PROVIDED INFORMATION section start
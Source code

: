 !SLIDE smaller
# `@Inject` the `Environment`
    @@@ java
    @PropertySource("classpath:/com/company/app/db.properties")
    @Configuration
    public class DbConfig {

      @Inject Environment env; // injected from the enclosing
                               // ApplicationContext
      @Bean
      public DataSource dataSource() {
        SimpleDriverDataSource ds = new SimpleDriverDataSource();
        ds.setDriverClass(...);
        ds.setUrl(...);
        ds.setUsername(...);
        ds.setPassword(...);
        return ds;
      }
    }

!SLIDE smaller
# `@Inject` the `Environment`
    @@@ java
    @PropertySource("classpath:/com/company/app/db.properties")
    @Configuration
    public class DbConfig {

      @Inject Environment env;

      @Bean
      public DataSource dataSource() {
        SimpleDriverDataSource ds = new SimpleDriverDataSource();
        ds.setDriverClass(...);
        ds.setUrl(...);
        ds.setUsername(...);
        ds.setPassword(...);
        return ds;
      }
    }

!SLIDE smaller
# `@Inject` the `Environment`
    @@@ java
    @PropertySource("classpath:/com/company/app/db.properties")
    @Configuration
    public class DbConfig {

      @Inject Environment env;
PROVIDED INFORMATION section end
Please repeat every entry, exactly as it was written.

## EXERCISE ANSWER
Source code

: !SLIDE smaller
# `@Inject` the `Environment`
    @@@ java
    @PropertySource("classpath:/com/company/app/db.properties")
    @Configuration
    public class DbConfig {

      @Inject Environment env; // injected from the enclosing
                               // ApplicationContext
      @Bean
      public DataSource dataSource() {
        SimpleDriverDataSource ds = new SimpleDriverDataSource();
        ds.setDriverClass(...);
        ds.setUrl(...);
        ds.setUsername(...);
        ds.setPassword(...);
        return ds;
      }
    }

!SLIDE smaller
# `@Inject` the `Environment`
    @@@ java
    @PropertySource("classpath:/com/company/app/db.properties")
    @Configuration
    public class DbConfig {

      @Inject Environment env;

      @Bean
      public DataSource dataSource() {
        SimpleDriverDataSource ds = new SimpleDriverDataSource();
        ds.setDriverClass(...);
        ds.setUrl(...);
        ds.setUsername(...);
        ds.setPassword(...);
        return ds;
      }
    }

!SLIDE smaller
# `@Inject` the `Environment`
    @@@ java
    @PropertySource("classpath:/com/company/app/db.properties")
    @Configuration
    public class DbConfig {

      @Inject Environment env;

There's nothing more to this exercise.